Что касается цен на нефть, то надежных инструментов ее прогнозирования нет в принципе, даже у арабских шейхов. Но по эмбарго ситуация более или менее понятна: технической возможности для этого пока нет с учетом зависимости Европы от нашего газа и ряда других обстоятельств, и если такая возможность появится, то это вопрос не ближайших нескольких лет. С другой стороны, благодушествовать тоже не стоит, поскольку добыча нефти в США за последние восемь лет утроилась — за прошлый год прирост составил 2,2 млн баррелей в сутки. Для понимания масштаба, весь наш экспорт — это 5−6 млн баррелей в день. На наше счастье, падает добыча в Венесуэле, США вводят санкции против иранской нефти — в результате прирост американской добычи примерно соответствует американскому экспорту.
Кроме того, работает сделка ОПЕК+, хотя в момент ее заключения я, честно говоря, не верил в ее действенность, помня о точно такой же сделке в рамках ОПЕК, которая действовала в начале 1980-х годов. Тогда саудиты на протяжении долгого времени сокращали добычу нефти сильнее всех, компенсируя этим нарушения со стороны других членов ОПЕК, но в сентябре 1985 года их терпение лопнуло — Саудовская Аравия отказалась от сокращения добычи и начала бороться за долю рынка.

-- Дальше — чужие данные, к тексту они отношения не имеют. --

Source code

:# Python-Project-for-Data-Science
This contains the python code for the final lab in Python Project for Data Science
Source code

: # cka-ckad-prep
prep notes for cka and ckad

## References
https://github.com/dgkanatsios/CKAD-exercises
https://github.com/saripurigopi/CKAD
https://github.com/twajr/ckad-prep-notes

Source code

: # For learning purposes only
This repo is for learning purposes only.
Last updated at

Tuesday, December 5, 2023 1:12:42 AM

Этот день знающие люди постфактум назвали днем начала конца Советского Союза, поскольку уже в 1986 году произошло четырехкратное падение цен на нефть — как и в 2014 году. Интересно, что и в 1986-м, и в 2014-м избыток нефти на рынке был примерно одинаковым — 3−3,5 миллиона баррелей в сутки. Иными словами, можно примерно подсчитать, сколько нефти нужно выбросить на рынок, чтобы цены упали. Сейчас прирост добычи в Штатах компенсируется падением добычи в других местах и сделкой ОПЕК+, но рано или поздно, на мой взгляд, кто-то из ее участников потеряет терпение. Кроме того, усиливается конкуренция на газовом рынке. В прошлом году Россия экспортировала 205−210 миллиардов кубометров газа, а к концу этого года в США будут мощности по производству СПГ примерно на 90 миллиардов кубометров, а ведь есть еще Катар, Австралия и другие производители.
Поэтому сейчас ситуация выглядит довольно любопытно.

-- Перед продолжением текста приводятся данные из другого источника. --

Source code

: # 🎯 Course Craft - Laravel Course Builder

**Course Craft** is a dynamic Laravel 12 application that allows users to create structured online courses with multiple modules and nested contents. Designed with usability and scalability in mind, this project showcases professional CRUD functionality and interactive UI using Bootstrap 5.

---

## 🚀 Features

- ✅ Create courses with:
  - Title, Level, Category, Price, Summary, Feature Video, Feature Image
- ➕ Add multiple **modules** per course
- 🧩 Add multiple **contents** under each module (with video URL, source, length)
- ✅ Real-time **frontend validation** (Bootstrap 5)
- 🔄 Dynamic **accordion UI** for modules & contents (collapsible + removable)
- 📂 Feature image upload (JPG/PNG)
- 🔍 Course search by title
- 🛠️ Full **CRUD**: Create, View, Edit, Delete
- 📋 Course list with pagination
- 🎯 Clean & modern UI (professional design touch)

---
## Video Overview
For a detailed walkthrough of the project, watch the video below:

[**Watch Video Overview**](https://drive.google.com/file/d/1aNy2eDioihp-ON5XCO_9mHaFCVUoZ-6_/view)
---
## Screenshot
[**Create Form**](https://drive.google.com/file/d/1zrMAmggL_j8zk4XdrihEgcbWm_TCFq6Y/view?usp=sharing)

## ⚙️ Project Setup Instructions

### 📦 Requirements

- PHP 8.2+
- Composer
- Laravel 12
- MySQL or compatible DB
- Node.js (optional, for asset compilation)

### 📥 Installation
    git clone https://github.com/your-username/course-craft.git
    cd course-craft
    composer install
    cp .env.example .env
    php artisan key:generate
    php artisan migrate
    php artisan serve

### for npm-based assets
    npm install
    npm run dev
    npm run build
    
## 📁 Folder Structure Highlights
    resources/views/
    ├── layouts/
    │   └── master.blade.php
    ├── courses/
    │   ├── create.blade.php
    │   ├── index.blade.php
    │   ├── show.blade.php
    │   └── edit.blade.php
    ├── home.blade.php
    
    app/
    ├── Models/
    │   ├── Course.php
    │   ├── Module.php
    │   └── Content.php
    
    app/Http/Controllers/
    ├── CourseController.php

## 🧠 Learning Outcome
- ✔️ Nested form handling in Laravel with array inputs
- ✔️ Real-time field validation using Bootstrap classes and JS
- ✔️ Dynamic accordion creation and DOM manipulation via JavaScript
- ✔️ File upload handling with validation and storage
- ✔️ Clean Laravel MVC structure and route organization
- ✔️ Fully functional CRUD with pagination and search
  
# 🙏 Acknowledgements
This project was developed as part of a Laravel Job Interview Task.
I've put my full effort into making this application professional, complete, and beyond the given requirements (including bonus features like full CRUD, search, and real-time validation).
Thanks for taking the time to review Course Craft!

На коротком горизонте — год-два — все выглядит абсолютно надежно: резервы у России большие, они превосходят внешний долг. Но это не отменяет больших проблем на длинном горизонте, и здесь обязательно необходимо учитывать тот самый фактор социальной усталости. Где граница терпения людей? Этого никто не знает, хотя как развивается ситуация, когда это терпение исчерпывается, мы прекрасно знаем.
— Почему в таком случае вся экономическая политика по-прежнему сводится к наполнению бюджета? Где в ней собственно экономика?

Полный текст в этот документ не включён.